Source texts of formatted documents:
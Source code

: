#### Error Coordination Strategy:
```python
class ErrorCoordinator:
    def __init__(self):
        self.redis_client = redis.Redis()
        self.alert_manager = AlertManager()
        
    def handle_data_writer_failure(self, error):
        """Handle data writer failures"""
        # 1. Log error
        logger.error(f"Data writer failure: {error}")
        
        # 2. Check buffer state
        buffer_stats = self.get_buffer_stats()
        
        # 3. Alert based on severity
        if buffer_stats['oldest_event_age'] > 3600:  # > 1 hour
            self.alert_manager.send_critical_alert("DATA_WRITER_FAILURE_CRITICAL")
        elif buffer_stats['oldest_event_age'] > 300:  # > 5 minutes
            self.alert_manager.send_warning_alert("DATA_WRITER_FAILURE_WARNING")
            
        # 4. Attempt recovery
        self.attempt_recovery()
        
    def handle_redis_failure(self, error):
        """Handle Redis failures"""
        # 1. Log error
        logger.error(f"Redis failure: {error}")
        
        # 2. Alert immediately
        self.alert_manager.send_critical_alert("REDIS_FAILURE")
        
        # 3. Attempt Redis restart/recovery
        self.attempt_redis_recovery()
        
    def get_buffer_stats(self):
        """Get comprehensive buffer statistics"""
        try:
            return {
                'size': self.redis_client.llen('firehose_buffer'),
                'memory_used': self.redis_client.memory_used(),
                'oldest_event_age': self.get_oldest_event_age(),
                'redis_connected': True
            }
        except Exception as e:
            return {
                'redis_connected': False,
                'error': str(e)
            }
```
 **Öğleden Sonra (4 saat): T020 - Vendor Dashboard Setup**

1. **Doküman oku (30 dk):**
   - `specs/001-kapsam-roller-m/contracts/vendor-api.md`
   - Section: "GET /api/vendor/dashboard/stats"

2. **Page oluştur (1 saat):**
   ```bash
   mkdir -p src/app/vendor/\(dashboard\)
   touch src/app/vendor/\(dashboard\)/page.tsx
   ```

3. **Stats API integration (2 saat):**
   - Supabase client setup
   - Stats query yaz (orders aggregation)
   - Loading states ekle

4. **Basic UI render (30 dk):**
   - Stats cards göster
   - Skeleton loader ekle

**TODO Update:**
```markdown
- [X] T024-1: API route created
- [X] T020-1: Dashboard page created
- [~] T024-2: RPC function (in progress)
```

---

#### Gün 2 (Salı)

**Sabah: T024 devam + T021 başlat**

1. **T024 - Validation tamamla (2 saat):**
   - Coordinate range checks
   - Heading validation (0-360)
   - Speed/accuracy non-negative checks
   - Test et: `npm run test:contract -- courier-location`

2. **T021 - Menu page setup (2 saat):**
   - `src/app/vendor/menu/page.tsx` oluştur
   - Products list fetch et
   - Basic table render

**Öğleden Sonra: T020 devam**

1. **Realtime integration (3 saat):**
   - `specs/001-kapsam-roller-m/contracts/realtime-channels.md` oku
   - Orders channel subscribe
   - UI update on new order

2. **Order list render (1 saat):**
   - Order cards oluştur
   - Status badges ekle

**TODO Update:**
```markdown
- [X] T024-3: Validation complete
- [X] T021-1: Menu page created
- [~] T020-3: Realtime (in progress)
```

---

■ **ACTIVITY**: The response should be an exact repeat of the data above.

■ **WRITTEN REPLY**:
Source code

:#### Error Coordination Strategy:
```python
class ErrorCoordinator:
    def __init__(self):
        self.redis_client = redis.Redis()
        self.alert_manager = AlertManager()
        
    def handle_data_writer_failure(self, error):
        """Handle data writer failures"""
        # 1. Log error
        logger.error(f"Data writer failure: {error}")
        
        # 2. Check buffer state
        buffer_stats = self.get_buffer_stats()
        
        # 3. Alert based on severity
        if buffer_stats['oldest_event_age'] > 3600:  # > 1 hour
            self.alert_manager.send_critical_alert("DATA_WRITER_FAILURE_CRITICAL")
        elif buffer_stats['oldest_event_age'] > 300:  # > 5 minutes
            self.alert_manager.send_warning_alert("DATA_WRITER_FAILURE_WARNING")
            
        # 4. Attempt recovery
        self.attempt_recovery()
        
    def handle_redis_failure(self, error):
        """Handle Redis failures"""
        # 1. Log error
        logger.error(f"Redis failure: {error}")
        
        # 2. Alert immediately
        self.alert_manager.send_critical_alert("REDIS_FAILURE")
        
        # 3. Attempt Redis restart/recovery
        self.attempt_redis_recovery()
        
    def get_buffer_stats(self):
        """Get comprehensive buffer statistics"""
        try:
            return {
                'size': self.redis_client.llen('firehose_buffer'),
                'memory_used': self.redis_client.memory_used(),
                'oldest_event_age': self.get_oldest_event_age(),
                'redis_connected': True
            }
        except Exception as e:
            return {
                'redis_connected': False,
                'error': str(e)
            }
```
 **Öğleden Sonra (4 saat): T020 - Vendor Dashboard Setup**

1. **Doküman oku (30 dk):**
   - `specs/001-kapsam-roller-m/contracts/vendor-api.md`
   - Section: "GET /api/vendor/dashboard/stats"

2. **Page oluştur (1 saat):**
   ```bash
   mkdir -p src/app/vendor/\(dashboard\)
   touch src/app/vendor/\(dashboard\)/page.tsx
   ```

3. **Stats API integration (2 saat):**
   - Supabase client setup
   - Stats query yaz (orders aggregation)
   - Loading states ekle

4. **Basic UI render (30 dk):**
   - Stats cards göster
   - Skeleton loader ekle

**TODO Update:**
```markdown
- [X] T024-1: API route created
- [X] T020-1: Dashboard page created
- [~] T024-2: RPC function (in progress)
```

---

#### Gün 2 (Salı)

**Sabah: T024 devam + T021 başlat**

1. **T024 - Validation tamamla (2 saat):**
   - Coordinate range checks
   - Heading validation (0-360)
   - Speed/accuracy non-negative checks
   - Test et: `npm run test:contract -- courier-location`

2. **T021 - Menu page setup (2 saat):**
   - `src/app/vendor/menu/page.tsx` oluştur
   - Products list fetch et
   - Basic table render

**Öğleden Sonra: T020 devam**

1. **Realtime integration (3 saat):**
   - `specs/001-kapsam-roller-m/contracts/realtime-channels.md` oku
   - Orders channel subscribe
   - UI update on new order

2. **Order list render (1 saat):**
   - Order cards oluştur
   - Status badges ekle

**TODO Update:**
```markdown
- [X] T024-3: Validation complete
- [X] T021-1: Menu page created
- [~] T020-3: Realtime (in progress)
```

---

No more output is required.